There’s more to Hawaii than sand and sun. We are islands of innovation. Iolani Palace in Honolulu was the first royal residence in the world to be lit by electric light (in 1887) and had electricity even before the White House. Hawaii is home to climate science, with a lab atop the Mauna Loa volcano keeping the longest-running measurement of the Earth’s atmospheric carbon dioxide.
So it’s not surprising that Hawaii was the first state to set goals for 100% clean energy and carbon neutrality by 2045. But we can’t do it alone. We need global collaboration and individual cooperation. Progress in Hawaii has shown us that everyone can be part of that change today. Here are a few ways:
Small Actions Can Add up to Big Impact
The cleanest and cheapest electricity is the electricity you don’t use. Being more energy efficient means we’ll need fewer fossil fuels on the path to 100% renewable energy. The small energy-reducing actions we take at home and in the office help us build a bridge to energy independence. New efficiency breakthroughs, like LEDs, smart sensors, and smart appliances, are increasing access to energy-saving options.

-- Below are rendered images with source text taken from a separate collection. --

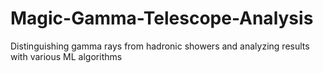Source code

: # Magic-Gamma-Telescope-Analysis
Distinguishing gamma rays from hadronic showers and analyzing results with various ML algorithms
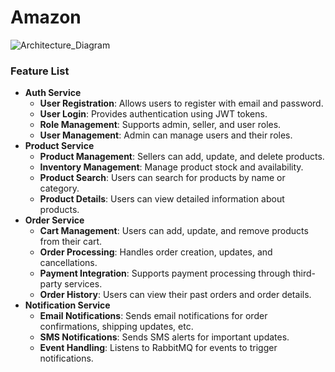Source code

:# Amazon

![Architecture_Diagram](https://github.com/user-attachments/assets/80223523-730a-487a-b893-1cb211b63f97)


### Feature List
* **Auth Service**
  - **User Registration**: Allows users to register with email and password.
  - **User Login**: Provides authentication using JWT tokens.
  - **Role Management**: Supports admin, seller, and user roles.
  - **User Management**: Admin can manage users and their roles.
* **Product Service**
  - **Product Management**: Sellers can add, update, and delete products.
  - **Inventory Management**: Manage product stock and availability.
  - **Product Search**: Users can search for products by name or category.
  - **Product Details**: Users can view detailed information about products.
* **Order Service**
  - **Cart Management**: Users can add, update, and remove products from their cart.
  - **Order Processing**: Handles order creation, updates, and cancellations.
  - **Payment Integration**: Supports payment processing through third-party services.
  - **Order History**: Users can view their past orders and order details.
* **Notification Service**
  - **Email Notifications**: Sends email notifications for order confirmations, shipping updates, etc.
  - **SMS Notifications**: Sends SMS alerts for important updates.
  - **Event Handling**: Listens to RabbitMQ for events to trigger notifications.
 
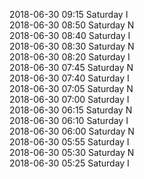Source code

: 2018-06-30 09:15 Saturday  I  
2018-06-30 08:50 Saturday  N  
2018-06-30 08:40 Saturday  I  
2018-06-30 08:30 Saturday  N  
2018-06-30 08:20 Saturday  I  
2018-06-30 07:45 Saturday  N  
2018-06-30 07:40 Saturday  I  
2018-06-30 07:05 Saturday  N  
2018-06-30 07:00 Saturday  I  
2018-06-30 06:15 Saturday  N  
2018-06-30 06:10 Saturday  I  
2018-06-30 06:00 Saturday  N  
2018-06-30 05:55 Saturday  I  
2018-06-30 05:30 Saturday  N  
2018-06-30 05:25 Saturday  I  
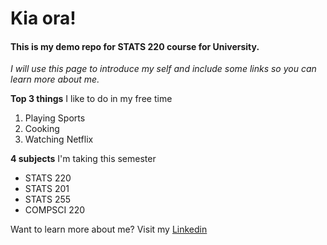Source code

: # Kia ora!
#### This is my demo repo for STATS 220 course for University. 

*I will use this page to introduce my self and include some links so you can learn more about me.*

**Top 3 things** I like to do in my free time
1. Playing Sports
2. Cooking
3. Watching Netflix

**4 subjects** I'm taking this semester
* STATS 220
* STATS 201
* STATS 255
* COMPSCI 220

Want to learn more about me? Visit my [Linkedin](https://www.linkedin.com/in/josh-nguyen-376252210/)
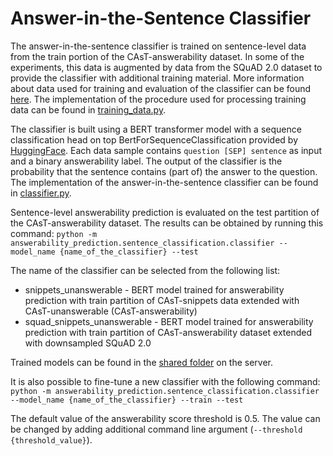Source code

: # Answer-in-the-Sentence Classifier

The answer-in-the-sentence classifier is trained on sentence-level data from the train portion of the CAsT-answerability dataset. In some of the experiments, this data is augmented by data from the SQuAD 2.0 dataset to provide the classifier with additional training material. More information about data used for training and evaluation of the classifier can be found [here](../../data/README.md). The implementation of the procedure used for processing training data can be found in [training_data.py](training_data.py). 

The classifier is built using a BERT transformer model with a sequence classification head on top BertForSequenceClassification provided by [HuggingFace](https://huggingface.co/docs/transformers/model\_doc/bert\#transformers.BertForSequenceClassification). Each data sample contains `question [SEP] sentence` as input and a binary answerability label. The output of the classifier is the probability that the sentence contains (part of) the answer to the question. The implementation of the answer-in-the-sentence classifier can be found in [classifier.py](classifier.py).

Sentence-level answerability prediction is evaluated on the test partition of the CAsT-answerability dataset. The results can be obtained by running this command:
`python -m answerability_prediction.sentence_classification.classifier --model_name {name_of_the_classifier} --test` 

The name of the classifier can be selected from the following list:
  - snippets_unanswerable - BERT model trained for answerability prediction with train partition of CAsT-snippets data extended with CAsT-unanswerable (CAsT-answerability)
  - squad_snippets_unanswerable - BERT model trained for answerability prediction with train partition of CAsT-answerability dataset extended with downsampled SQuAD 2.0

Trained models can be found in the [shared folder](https://iai.group/downloads/emnlp2023-answerability_prediction/ 
) on the server.

It is also possible to fine-tune a new classifier with the following command:
`python -m answerability_prediction.sentence_classification.classifier --model_name {name_of_the_classifier} --train --test` 

The default value of the answerability score threshold is 0.5. The value can be changed by adding additional command line argument (`--threshold {threshold_value}`).
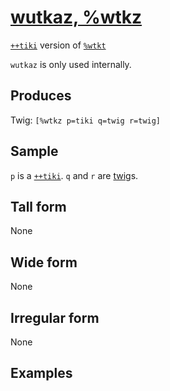 [wutkaz, %wtkz](#wtkz)
======================

[`++tiki`]() version of [`%wtkt`]()

`wutkaz` is only used internally.

Produces
--------

Twig: `[%wtkz p=tiki q=twig r=twig]`

Sample
------

`p` is a [`++tiki`](). `q` and `r` are [twig]()s.

Tall form
---------

None

Wide form
---------

None

Irregular form
--------------

None

Examples
--------
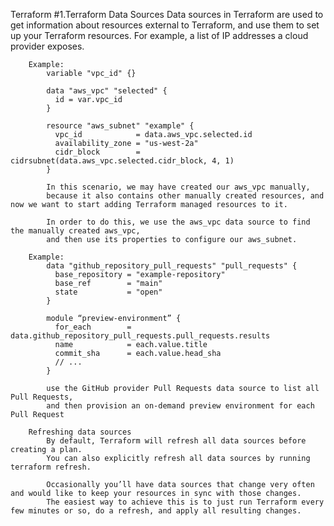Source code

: Terraform
    #1.Terraform Data Sources
        Data sources in Terraform are used to get information about resources external to Terraform, 
        and use them to set up your Terraform resources. For example, a list of IP addresses a cloud provider exposes.

        Example:
            variable "vpc_id" {}

            data "aws_vpc" "selected" {
              id = var.vpc_id
            }

            resource "aws_subnet" "example" {
              vpc_id            = data.aws_vpc.selected.id
              availability_zone = "us-west-2a"
              cidr_block        = cidrsubnet(data.aws_vpc.selected.cidr_block, 4, 1)
            }
            
            In this scenario, we may have created our aws_vpc manually, 
            because it also contains other manually created resources, and now we want to start adding Terraform managed resources to it.

            In order to do this, we use the aws_vpc data source to find the manually created aws_vpc, 
            and then use its properties to configure our aws_subnet.
        
        Example:
            data "github_repository_pull_requests" "pull_requests" {
              base_repository = "example-repository"
              base_ref        = "main"
              state           = "open"
            }

            module “preview-environment” {
              for_each        = data.github_repository_pull_requests.pull_requests.results
              name            = each.value.title
              commit_sha      = each.value.head_sha
              // ...
            }
            
            use the GitHub provider Pull Requests data source to list all Pull Requests, 
            and then provision an on-demand preview environment for each Pull Request
            
        Refreshing data sources
            By default, Terraform will refresh all data sources before creating a plan. 
            You can also explicitly refresh all data sources by running terraform refresh.

            Occasionally you’ll have data sources that change very often and would like to keep your resources in sync with those changes. 
            The easiest way to achieve this is to just run Terraform every few minutes or so, do a refresh, and apply all resulting changes.
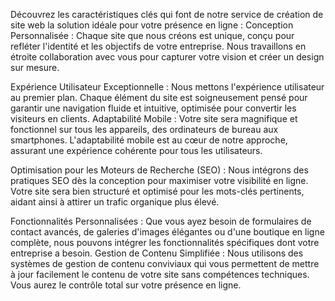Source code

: ---
---
Découvrez les caractéristiques clés qui font de notre service de création de site web la solution idéale pour votre présence en ligne :
Conception Personnalisée : Chaque site que nous créons est unique, conçu pour refléter l'identité et les objectifs de votre entreprise. Nous travaillons en étroite collaboration avec vous pour capturer votre vision et créer un design sur mesure.

Expérience Utilisateur Exceptionnelle : Nous mettons l'expérience utilisateur au premier plan. Chaque élément du site est soigneusement pensé pour garantir une navigation fluide et intuitive, optimisée pour convertir les visiteurs en clients.
Adaptabilité Mobile : Votre site sera magnifique et fonctionnel sur tous les appareils, des ordinateurs de bureau aux smartphones. L'adaptabilité mobile est au cœur de notre approche, assurant une expérience cohérente pour tous les utilisateurs.

Optimisation pour les Moteurs de Recherche (SEO) : Nous intégrons des pratiques SEO dès la conception pour maximiser votre visibilité en ligne. Votre site sera bien structuré et optimisé pour les mots-clés pertinents, aidant ainsi à attirer un trafic organique plus élevé.

Fonctionnalités Personnalisées : Que vous ayez besoin de formulaires de contact avancés, de galeries d'images élégantes ou d'une boutique en ligne complète, nous pouvons intégrer les fonctionnalités spécifiques dont votre entreprise a besoin.
Gestion de Contenu Simplifiée : Nous utilisons des systèmes de gestion de contenu conviviaux qui vous permettent de mettre à jour facilement le contenu de votre site sans compétences techniques. Vous aurez le contrôle total sur votre présence en ligne.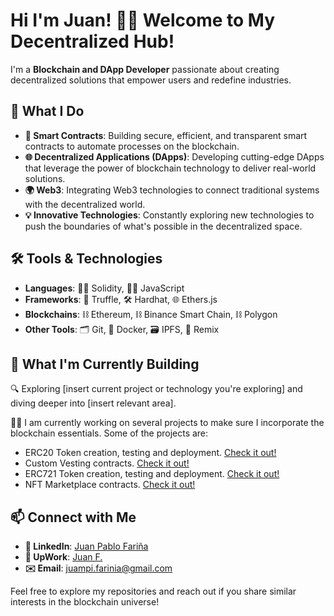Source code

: # Hi I'm Juan! 👨‍💻 Welcome to My Decentralized Hub!


I'm a **Blockchain and DApp Developer** passionate about creating decentralized solutions that empower users and redefine industries.



## 🚀 What I Do

- **🔗 Smart Contracts**: Building secure, efficient, and transparent smart contracts to automate processes on the blockchain. 
- **🌐 Decentralized Applications (DApps)**: Developing cutting-edge DApps that leverage the power of blockchain technology to deliver real-world solutions.
- **🌍 Web3**: Integrating Web3 technologies to connect traditional systems with the decentralized world.
- **💡 Innovative Technologies**: Constantly exploring new technologies to push the boundaries of what's possible in the decentralized space.

  

## 🛠️ Tools & Technologies

- **Languages**: 🧑‍💻 Solidity, 🧑‍💻 JavaScript
- **Frameworks**: 🚧 Truffle, 🛠️ Hardhat, 🌐 Ethers.js
- **Blockchains**: ⛓️ Ethereum, ⛓️ Binance Smart Chain, ⛓️ Polygon
- **Other Tools**: 🗂️ Git, 🐳 Docker, 🗃️ IPFS, 🔧 Remix

  

## 🌱 What I'm Currently Building

🔍 Exploring [insert current project or technology you're exploring] and diving deeper into [insert relevant area].

👨‍💻 I am currently working on several projects to make sure I incorporate the blockchain essentials. Some of the projects are:
  - ERC20 Token creation, testing and deployment. [Check it out!](#)
  - Custom Vesting contracts. [Check it out!](#)
  - ERC721 Token creation, testing and deployment. [Check it out!](#)
  - NFT Marketplace contracts. [Check it out!](#)



## 📫 Connect with Me

- **🔗 LinkedIn**: [Juan Pablo Fariña](https://www.linkedin.com/in/juan-pablo-fari%C3%B1a-a1b8a2133)
- **🌱 UpWork**: [Juan F.]((https://www.upwork.com/freelancers/~0141fcd0e64d9ad440?mp_source=share))
- **✉️ Email**: [juampi.farinia@gmail.com](mailto:juampi.farinia@gmail.com)
  

Feel free to explore my repositories and reach out if you share similar interests in the blockchain universe!


<!--
**xampe11/xampe11** is a ✨ _special_ ✨ repository because its `README.md` (this file) appears on your GitHub profile.

Here are some ideas to get you started:

- 🔭 I’m currently working on ...
- 🌱 I’m currently learning ...
- 👯 I’m looking to collaborate on ...
- 🤔 I’m looking for help with ...
- 💬 Ask me about ...
- 📫 How to reach me: ...
- 😄 Pronouns: ...
- ⚡ Fun fact: ...
-->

And learning how to be smarter about using energy doesn’t have to be boring. That’s why Blue Planet Foundation partnered with Hawaii Energy—the state’s energy efficiency experts—to create “Efficiency Unlocked,” an interactive webpage that brings efficiency to life. By visiting efficiencyunlocked.org, anyone can explore simple behavior changes that translate into lower electric bills and a lower carbon footprint.
#1 — Visualize the Change
Sea level rise and other climate impacts will have devastating consequences — particularly for island communities. But future impacts can be hard to visualize. Creating opportunities for communities to unite and voice their concern to their neighbors, the media, and lawmakers can raise awareness about what’s at stake.
For Earth Day 2018, communities across Hawaii participated in the Blue Line Project — a locally powered movement to raise awareness about the consequences of climate change. Hundreds of students and community partners drew “blue lines” in chalk to mark the sea level rise exposure area at 15 locations across five islands. In some areas, communities are facing permanent displacement of their homes, businesses, and treasured places like parks, schools, and community centers.

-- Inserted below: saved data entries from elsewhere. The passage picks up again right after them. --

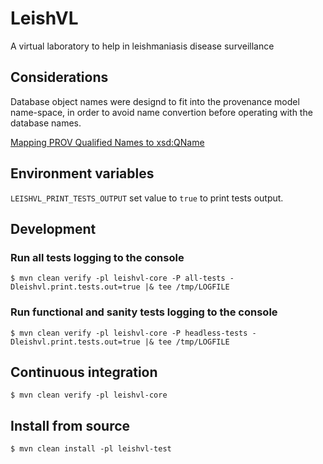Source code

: # LeishVL
A virtual laboratory to help in leishmaniasis disease surveillance

## Considerations

Database object names were designd to fit into the provenance model name-space, in order to avoid name convertion before
operating with the database names.

[Mapping PROV Qualified Names to xsd:QName](https://github.com/lucmoreau/ProvToolbox/wiki/Mapping-PROV-Qualified-Names-to-xsd:QName)

## Environment variables

``LEISHVL_PRINT_TESTS_OUTPUT`` set value to ``true`` to print tests output.

## Development

### Run all tests logging to the console

``$ mvn clean verify -pl leishvl-core -P all-tests -Dleishvl.print.tests.out=true |& tee /tmp/LOGFILE``

### Run functional and sanity tests logging to the console

``$ mvn clean verify -pl leishvl-core -P headless-tests -Dleishvl.print.tests.out=true |& tee /tmp/LOGFILE``

## Continuous integration

``$ mvn clean verify -pl leishvl-core``

## Install from source

``$ mvn clean install -pl leishvl-test``
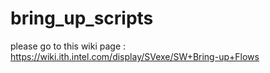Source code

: # bring_up_scripts
please go to this wiki page : https://wiki.ith.intel.com/display/SVexe/SW+Bring-up+Flows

Recent studies suggest that Hawaii could see a one-meter rise in sea level within the lifetimes of today’s students if we continue our unsustainable reliance on fossil fuels for our electricity and transportation needs. By visualizing what we could lose tomorrow, we can inspire action today.
#2 — Plug into the Sun
Solar used to be reserved for rugged “off-grid” types or tree-huggers; today, it’s for everyone. Thanks to the incredible decrease in the cost of solar (the price of solar panels dropped over 90% in the past decade), solar is powering homes, businesses, and schools across the country. New options, such as green tariffs or “community solar” (like a community garden, except for sharing solar power), make tapping into low-cost solar energy even more accessible.
#3 — Rethink your Commute
Nearly one-third of our greenhouse gas emissions are produced by us just getting around, and our car and truck tailpipes are the largest source of those transportation emissions. But modern mobility options increasingly let us go from point A to point B without changing the climate. Electric vehicles (EVs) are revolutionizing the automobile industry. Fast, quiet, and emissions-free, EVs can run on electricity from solar and wind power. Even when they are powered by traditional energy sources, they use far less fuel than their gasoline counterparts. What’s more, flexible EV charging makes it easier to add more variable renewable energy to the power grid—clean energy and clean transportation can be a perfect match.

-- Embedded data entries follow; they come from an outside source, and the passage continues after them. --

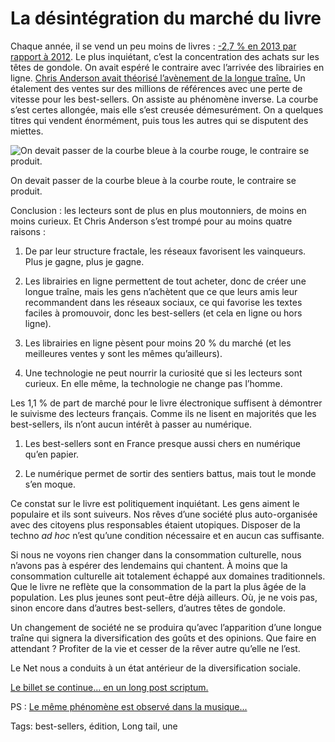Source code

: # La désintégration du marché du livre

Chaque année, il se vend un peu moins de livres : [-2,7 % en 2013 par rapport à 2012](http://www.actualitte.com/economie/une-annee-difficile-sur-le-marche-du-livre-bilan-2013-de-l-institut-gfk-48247.htm). Le plus inquiétant, c’est la concentration des achats sur les têtes de gondole. On avait espéré le contraire avec l’arrivée des librairies en ligne. [Chris Anderson avait théorisé l’avènement de la longue traîne.](http://fr.wikipedia.org/wiki/Longue_tra%C3%AEne) Un étalement des ventes sur des millions de références avec une perte de vitesse pour les best-sellers. On assiste au phénomène inverse. La courbe s’est certes allongée, mais elle s’est creusée démesurément. On a quelques titres qui vendent énormément, puis tous les autres qui se disputent des miettes.

![On devait passer de la courbe bleue à la courbe rouge, le contraire se produit.](https://tcrouzet.com/images_tc/2014/02/2000px-Longtail.svg_.png)

On devait passer de la courbe bleue à la courbe route, le contraire se produit.

Conclusion : les lecteurs sont de plus en plus moutonniers, de moins en moins curieux. Et Chris Anderson s’est trompé pour au moins quatre raisons :

1. De par leur structure fractale, les réseaux favorisent les vainqueurs. Plus je gagne, plus je gagne.

2. Les librairies en ligne permettent de tout acheter, donc de créer une longue traîne, mais les gens n’achètent que ce que leurs amis leur recommandent dans les réseaux sociaux, ce qui favorise les textes faciles à promouvoir, donc les best-sellers (et cela en ligne ou hors ligne).

3. Les librairies en ligne pèsent pour moins 20 % du marché (et les meilleures ventes y sont les mêmes qu’ailleurs).

4. Une technologie ne peut nourrir la curiosité que si les lecteurs sont curieux. En elle même, la technologie ne change pas l’homme.

Les 1,1 % de part de marché pour le livre électronique suffisent à démontrer le suivisme des lecteurs français. Comme ils ne lisent en majorités que les best-sellers, ils n’ont aucun intérêt à passer au numérique.

1. Les best-sellers sont en France presque aussi chers en numérique qu’en papier.

2. Le numérique permet de sortir des sentiers battus, mais tout le monde s’en moque.

Ce constat sur le livre est politiquement inquiétant. Les gens aiment le populaire et ils sont suiveurs. Nos rêves d’une société plus auto-organisée avec des citoyens plus responsables étaient utopiques. Disposer de la techno *ad hoc* n’est qu’une condition nécessaire et en aucun cas suffisante.

Si nous ne voyons rien changer dans la consommation culturelle, nous n’avons pas à espérer des lendemains qui chantent. À moins que la consommation culturelle ait totalement échappé aux domaines traditionnels. Que le livre ne reflète que la consommation de la part la plus âgée de la population. Les plus jeunes sont peut-être déjà ailleurs. Où, je ne vois pas, sinon encore dans d’autres best-sellers, d’autres têtes de gondole.

Un changement de société ne se produira qu’avec l’apparition d’une longue traîne qui signera la diversification des goûts et des opinions. Que faire en attendant ? Profiter de la vie et cesser de la rêver autre qu’elle ne l’est.

Le Net nous a conduits à un état antérieur de la diversification sociale.

[Le billet se continue... en un long post scriptum.](/2014/02/20/lecteur-mouton/)

PS : [Le même phénomène est observé dans la musique...](http://www.slate.fr/culture/84277/internet-popstars-longue-traine-economie)

Tags: best-sellers, édition, Long tail, une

Even better, a growing number of options are available to help you get around without owning a car. Car-share and bike-share services are now commonplace in larger cities, providing convenience and travel freedom. Honolulu debuted its own bike-share system in 2017, logging more than 800,000 rides in its first year alone. And, of course, walking and public transit are always in style.
#4 — Support Blue Planet Foundation
Solving our climate challenge will take innovation, political will, and big solutions. But it will also take many small steps — those that each of us make every day. Collectively, they make a difference.
We also need hope and leadership. Blue Planet Foundation is working hard to make Hawaii that model for sustainable energy. Now we are seeking to replicate our success around the country. We know that we have everything we need to accelerate our clean energy future. Taking small steps today will help us all sleep better tonight.